How did Mike Bloomberg end up changing the rules so that he could run for a third term as mayor? Let’s ask NYC speaker Christine Quinn:
“It’s a piece of legislation and a vote and a choice that is a difficult one, but it’s one we take at a different time, a time when our city is facing the worst fiscal crisis since the Great Depression,” she said.
I didn’t like McCain talking about this as a fiscal crisis, but in some ways this is even worse, because New York City actually had a real, honest-to-goodness fiscal crisis not so long ago, in the late 70s. And judging by its bond ratings right now, it’s nowhere near those levels yet.
So if Quinn had said that she was voting Bloomberg back in to prevent NYC’s worst fiscal crisis in 30 years, that might be one thing. But she didn’t. Yes, NYC is going to be in fiscal pain, now that Wall Street tax revenues have dried up for the foreseeable future. (This year’s losses will cover a lot of future years’ profits.) But scare-mongering about the Great Depression is not a constructive way of going about things.

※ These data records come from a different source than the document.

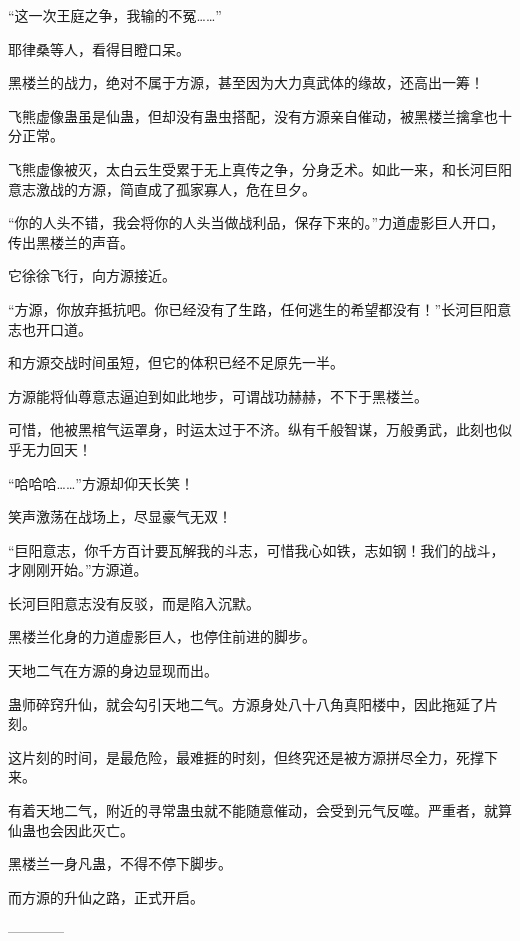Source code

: \begin{this_body}
“这一次王庭之争，我输的不冤……”

耶律桑等人，看得目瞪口呆。

黑楼兰的战力，绝对不属于方源，甚至因为大力真武体的缘故，还高出一筹！

飞熊虚像蛊虽是仙蛊，但却没有蛊虫搭配，没有方源亲自催动，被黑楼兰擒拿也十分正常。

飞熊虚像被灭，太白云生受累于无上真传之争，分身乏术。如此一来，和长河巨阳意志激战的方源，简直成了孤家寡人，危在旦夕。

“你的人头不错，我会将你的人头当做战利品，保存下来的。”力道虚影巨人开口，传出黑楼兰的声音。

它徐徐飞行，向方源接近。

“方源，你放弃抵抗吧。你已经没有了生路，任何逃生的希望都没有！”长河巨阳意志也开口道。

和方源交战时间虽短，但它的体积已经不足原先一半。

方源能将仙尊意志逼迫到如此地步，可谓战功赫赫，不下于黑楼兰。

可惜，他被黑棺气运罩身，时运太过于不济。纵有千般智谋，万般勇武，此刻也似乎无力回天！

“哈哈哈……”方源却仰天长笑！

笑声激荡在战场上，尽显豪气无双！

“巨阳意志，你千方百计要瓦解我的斗志，可惜我心如铁，志如钢！我们的战斗，才刚刚开始。”方源道。

长河巨阳意志没有反驳，而是陷入沉默。

黑楼兰化身的力道虚影巨人，也停住前进的脚步。

天地二气在方源的身边显现而出。

蛊师碎窍升仙，就会勾引天地二气。方源身处八十八角真阳楼中，因此拖延了片刻。

这片刻的时间，是最危险，最难捱的时刻，但终究还是被方源拼尽全力，死撑下来。

有着天地二气，附近的寻常蛊虫就不能随意催动，会受到元气反噬。严重者，就算仙蛊也会因此灭亡。

黑楼兰一身凡蛊，不得不停下脚步。

而方源的升仙之路，正式开启。

------------

\end{this_body}

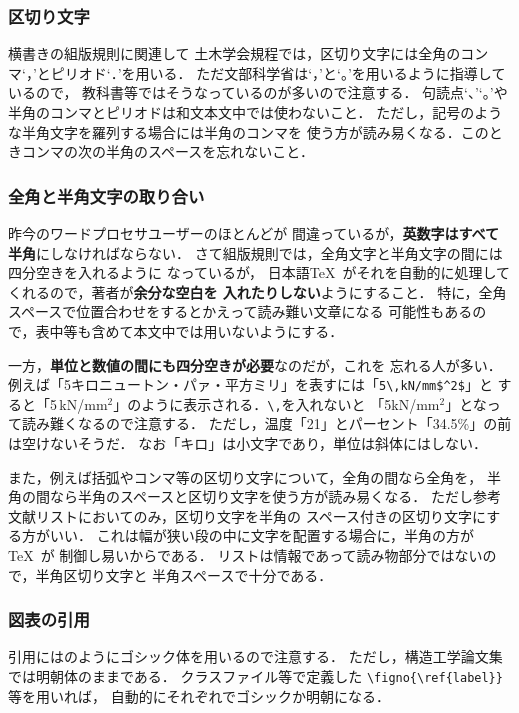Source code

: \documentclass[onecolumn]{jsce}  %
\begin{document}
\subsubsection{区切り文字}

横書きの組版規則に関連して
土木学会規程では，区切り文字には全角のコンマ`，'とピリオド`．'を用いる．
ただ文部科学省は`，'と`。'を用いるように指導しているので，
教科書等ではそうなっているのが多いので注意する．
句読点`、'`。'や半角のコンマとピリオドは和文本文中では使わないこと．
ただし，記号のような半角文字を羅列する場合には半角のコンマを
使う方が読み易くなる．このときコンマの次の半角のスペースを忘れないこと．

\subsubsection{全角と半角文字の取り合い}

昨今のワードプロセサユーザーのほとんどが
間違っているが，{\bf 英数字はすべて半角}にしなければならない．
さて組版規則では，全角文字と半角文字の間には四分空きを入れるように
なっているが，
日本語\TeX\ がそれを自動的に処理してくれるので，著者が{\bf 余分な空白を
入れたりしない}ようにすること．
特に，全角スペースで位置合わせをするとかえって読み難い文章になる
可能性もあるので，表中等も含めて本文中では用いないようにする．

一方，{\bf 単位と数値の間にも四分空きが必要}なのだが，これを
忘れる人が多い．
例えば「5キロニュートン・パァ・平方ミリ」を表すには「\verb+5\,kN/mm$^2$+」と
すると「5\,kN/mm$^2$」のように表示される．\verb+\,+を入れないと
「5kN/mm$^2$」となって読み難くなるので注意する．
ただし，温度「21\degC」とパーセント「34.5\%」の前は空けないそうだ．
なお「キロ」は小文字であり，単位は斜体にはしない．

また，例えば括弧やコンマ等の区切り文字について，全角の間なら全角を，
半角の間なら半角のスペースと区切り文字を使う方が読み易くなる．
ただし参考文献リストにおいてのみ，区切り文字を半角の
スペース付きの区切り文字にする方がいい．
これは幅が狭い段の中に文字を配置する場合に，半角の方が\TeX\ が
制御し易いからである．
リストは情報であって読み物部分ではないので，半角区切り文字と
半角スペースで十分である．

\subsubsection{図表の引用}

引用には\figno{\ref{fig:layout}}のようにゴシック体を用いるので注意する．
ただし，構造工学論文集では明朝体のままである．
クラスファイル等で定義した \verb+\figno{\ref{label}}+等を用いれば，
自動的にそれぞれでゴシックか明朝になる．
\end{document}
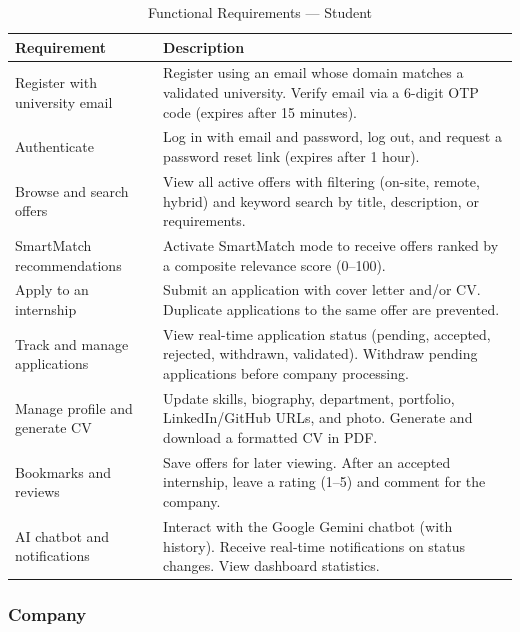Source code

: \begin{table}[H]
\centering
\caption{Functional Requirements --- Student}
\label{tab:fr-student}
\begin{tabular}{|p{4cm}|p{10cm}|}
\hline
\textbf{Requirement} & \textbf{Description} \\
\hline
Register with university email & Register using an email whose domain matches a validated university. Verify email via a 6-digit OTP code (expires after 15 minutes). \\
\hline
Authenticate & Log in with email and password, log out, and request a password reset link (expires after 1 hour). \\
\hline
Browse and search offers & View all active offers with filtering (on-site, remote, hybrid) and keyword search by title, description, or requirements. \\
\hline
SmartMatch recommendations & Activate SmartMatch mode to receive offers ranked by a composite relevance score (0--100). \\
\hline
Apply to an internship & Submit an application with cover letter and/or CV. Duplicate applications to the same offer are prevented. \\
\hline
Track and manage applications & View real-time application status (pending, accepted, rejected, withdrawn, validated). Withdraw pending applications before company processing. \\
\hline
Manage profile and generate CV & Update skills, biography, department, portfolio, LinkedIn/GitHub URLs, and photo. Generate and download a formatted CV in PDF. \\
\hline
Bookmarks and reviews & Save offers for later viewing. After an accepted internship, leave a rating (1--5) and comment for the company. \\
\hline
AI chatbot and notifications & Interact with the Google Gemini chatbot (with history). Receive real-time notifications on status changes. View dashboard statistics. \\
\hline
\end{tabular}
\end{table}

\subsubsection{Company}

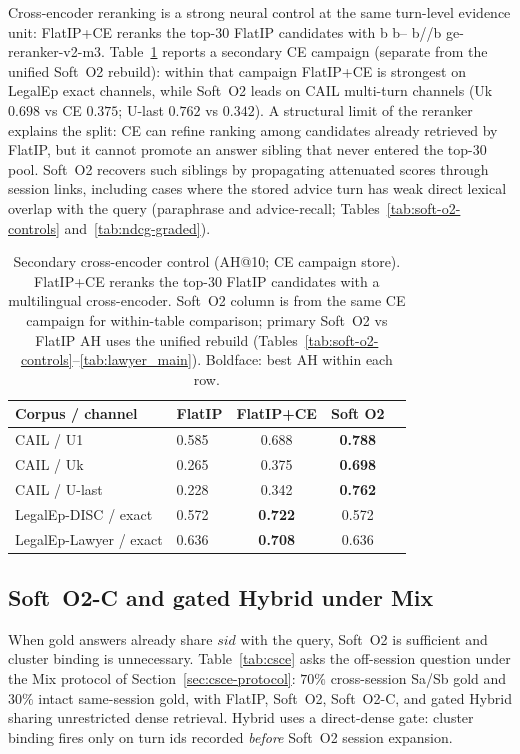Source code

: \documentclass[preprint,12pt,authoryear]{elsarticle}
\DeclareRobustCommand{\modelid}[1]{{\ttfamily\modelidbreak#1\relax}}
\def\modelidbreak#1{%
  \ifx#1\relax\else
    \ifx#1--\hspace{0pt}\else
    \ifx#1//\hspace{0pt}\else#1\fi\fi
    \expandafter\modelidbreak
  \fi}
\newcommand{\compacttab}{\setlength{\tabcolsep}{4.5pt}\renewcommand{\arraystretch}{1.05}}
\begin{document}
Cross-encoder reranking is a strong neural control at the same turn-level evidence unit: FlatIP+CE reranks the top-$30$ FlatIP candidates with \modelid{bge-reranker-v2-m3}.
Table~\ref{tab:ce} reports a secondary CE campaign (separate from the unified Soft~O2 rebuild): within that campaign FlatIP+CE is strongest on LegalEp exact channels, while Soft~O2 leads on CAIL multi-turn channels (Uk $0.698$ vs CE $0.375$; U-last $0.762$ vs $0.342$).
A structural limit of the reranker explains the split: CE can refine ranking among candidates already retrieved by FlatIP, but it cannot promote an answer sibling that never entered the top-$30$ pool.
Soft~O2 recovers such siblings by propagating attenuated scores through session links, including cases where the stored advice turn has weak direct lexical overlap with the query (paraphrase and advice-recall; Tables~\ref{tab:soft-o2-controls} and~\ref{tab:ndcg-graded}).

\begin{table}[t]
\centering
\caption{Secondary cross-encoder control (AH@10; CE campaign store). FlatIP+CE reranks the top-$30$ FlatIP candidates with a multilingual cross-encoder. Soft~O2 column is from the same CE campaign for within-table comparison; primary Soft~O2 vs FlatIP AH uses the unified rebuild (Tables~\ref{tab:soft-o2-controls}--\ref{tab:lawyer_main}). Boldface: best AH within each row.}
\label{tab:ce}
\compacttab\footnotesize
\begin{tabular}{@{}llccc@{}}
\toprule
\textbf{Corpus / channel} & \textbf{FlatIP} & \textbf{FlatIP+CE} & \textbf{Soft O2} \\
\midrule
CAIL / U1 & 0.585 & 0.688 & \textbf{0.788} \\
CAIL / Uk & 0.265 & 0.375 & \textbf{0.698} \\
CAIL / U-last & 0.228 & 0.342 & \textbf{0.762} \\
LegalEp-DISC / exact & 0.572 & \textbf{0.722} & 0.572 \\
LegalEp-Lawyer / exact & 0.636 & \textbf{0.708} & 0.636 \\
\bottomrule
\end{tabular}
\end{table}

\subsection{Soft~O2-C and gated Hybrid under Mix}\label{sec:exp-cluster}
When gold answers already share $sid$ with the query, Soft~O2 is sufficient and cluster binding is unnecessary.
Table~\ref{tab:csce} asks the off-session question under the Mix protocol of Section~\ref{sec:csce-protocol}: $70\%$ cross-session Sa/Sb gold and $30\%$ intact same-session gold, with FlatIP, Soft~O2, Soft~O2-C, and gated Hybrid sharing unrestricted dense retrieval.
Hybrid uses a direct-dense gate: cluster binding fires only on turn ids recorded \emph{before} Soft~O2 session expansion.
\end{document}
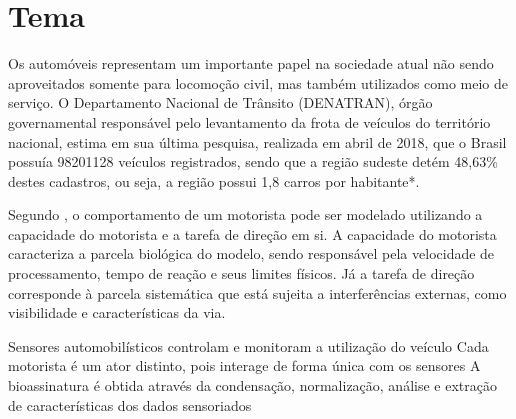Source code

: \documentclass[
	12pt,				%
	oneside,			%
	a4paper,			%
	english,			%
	brazil				%
	]{abntex2ppgsi}
\begin{document}



\textual



% 
%
%
\chapter{Tema}
Os automóveis representam um importante papel na sociedade atual não
sendo aproveitados somente para locomoção civil, mas também utilizados
como meio de serviço. O Departamento Nacional de Trânsito
(DENATRAN), órgão governamental responsável pelo levantamento da frota de
veículos do território nacional, estima em sua última pesquisa, realizada
em abril de 2018, que o Brasil possuía \num{98201128} veículos
registrados, sendo que a região sudeste detém 48,63\% destes
cadastros, ou seja, a região possui 1,8 carros por habitante*.




Segundo \cite{Fuller2005461}, o comportamento de um motorista pode ser
modelado utilizando a capacidade do motorista e a tarefa de direção em
si. A capacidade do motorista caracteriza a parcela biológica do
modelo, sendo responsável pela velocidade de processamento, tempo de
reação e seus limites físicos. Já a tarefa de direção corresponde à parcela
sistemática que está sujeita a interferências externas,
como visibilidade e características da via.

Sensores automobilísticos controlam e monitoram a utilização do veículo
Cada motorista é um ator distinto, pois interage de forma única com os sensores
A bioassinatura é obtida através da condensação, normalização, análise e extração de características dos dados sensoriados
\end{document}
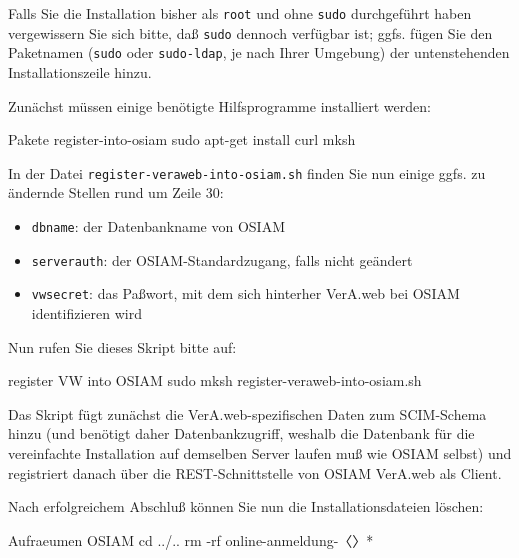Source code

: Falls Sie die Installation bisher als \texttt{root} und ohne
\texttt{sudo} durchgeführt haben vergewissern Sie sich bitte,
daß \texttt{sudo} dennoch verfügbar ist; ggfs. fügen Sie den
Paketnamen (\texttt{sudo} oder \texttt{sudo-ldap}, je nach
Ihrer Umgebung) der untenstehenden Installationszeile hinzu.

\begin{minipage}{\textwidth}
Zunächst müssen einige benötigte Hilfsprogramme installiert werden:

\begin{lstdump}{Pakete register-into-osiam}
sudo apt-get install curl mksh
\end{lstdump}
\end{minipage}

In der Datei \texttt{register-veraweb-into-osiam.sh} finden
Sie nun einige ggfs. zu ändernde Stellen rund um Zeile 30:
\keinumbruch

\begin{itemize}
 \item{\texttt{dbname}: der Datenbankname von OSIAM}
 \item{\texttt{serverauth}: der OSIAM-Standardzugang,
  falls nicht geändert}
 \item{\texttt{vwsecret}: das Paßwort, mit dem sich
  hinterher VerA.web bei OSIAM identifizieren wird}
\end{itemize}

\begin{minipage}{\textwidth}
Nun rufen Sie dieses Skript bitte auf:

\begin{lstdump}{register VW into OSIAM}
sudo mksh register-veraweb-into-osiam.sh
\end{lstdump}
\end{minipage}

Das Skript fügt zunächst die VerA.web-spezifischen Daten
zum SCIM-Schema hinzu (und benötigt daher Datenbankzugriff,
weshalb die Datenbank für die vereinfachte Installation
auf demselben Server laufen muß wie OSIAM selbst) und
registriert danach über die REST-Schnittstelle von OSIAM
VerA.web als Client.

\begin{minipage}{\textwidth}
Nach erfolgreichem Abschluß können Sie nun die
Installationsdateien löschen:

\begin{lstdump}{Aufraeumen OSIAM}
cd ../..
rm -rf online-anmeldung-〈\lstdumpesc{\vwiaverssw}〉*
\end{lstdump}
\end{minipage}

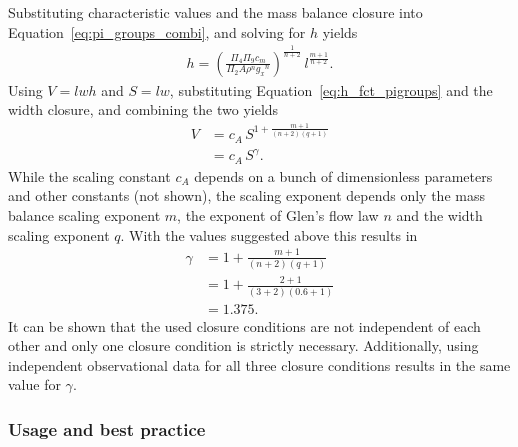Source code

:             Substituting characteristic values and the mass balance closure into Equation~\ref{eq:pi_groups_combi}, and solving for $h$ yields
            \begin{align}\label{eq:h_fct_pigroups}
                h = \left(\frac{\Pi_4 \Pi_9 c_m}{\Pi_2 A\rho^n {g_x}^n}\right)^\frac{1}{n+2}\, l^\frac{m+1}{n+2}.
            \end{align}
            Using $V = lwh$ and $S=lw$, substituting Equation~\ref{eq:h_fct_pigroups} and the width closure, and combining the two yields
            \begin{align}\label{eq:vas_exponent}
                V &= c_A\, S^{1+\frac{m+1}{(n+2)(q+1)}}\\
                  &= c_A\, S^\gamma.
            \end{align}
            While the scaling constant $c_A$ depends on a bunch of dimensionless parameters and other constants (not shown), the scaling exponent depends only the mass balance scaling exponent $m$, the exponent of Glen's flow law $n$ and the width scaling exponent $q$. With the values suggested above this results in
            \begin{align}
                \gamma &= 1 + \frac{m+1}{(n+2)(q+1)}\\
                       &= 1 + \frac{2+1}{(3+2)(0.6+1)}\\ 
                       &= 1.375.
            \end{align}
            It can be shown that the used closure conditions are not independent of each other and only one closure condition is strictly necessary. Additionally, using independent observational data for all three closure conditions results in the same value for $\gamma$.            
        

        \subsubsection{Usage and best practice} %
        \label{ssub:}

Still, things are bad, even Felix Rohatyn says so, and he knows what a fiscal crisis looks like:
Offering a gloomily unsettling vision of New York City’s future, Felix G. Rohatyn said Friday that he believed the fiscal crisis of the late 1970’s might seem ”benign” compared to what the city is likely to endure in the next five years.
Oh, wait, that’s not Friday as in today, it’s Friday as in June 2, 1989. I guess I’m not the only Felix who gets things very wrong when I venture into econopunditry.
Fuerralz? That’s marvelously good to know.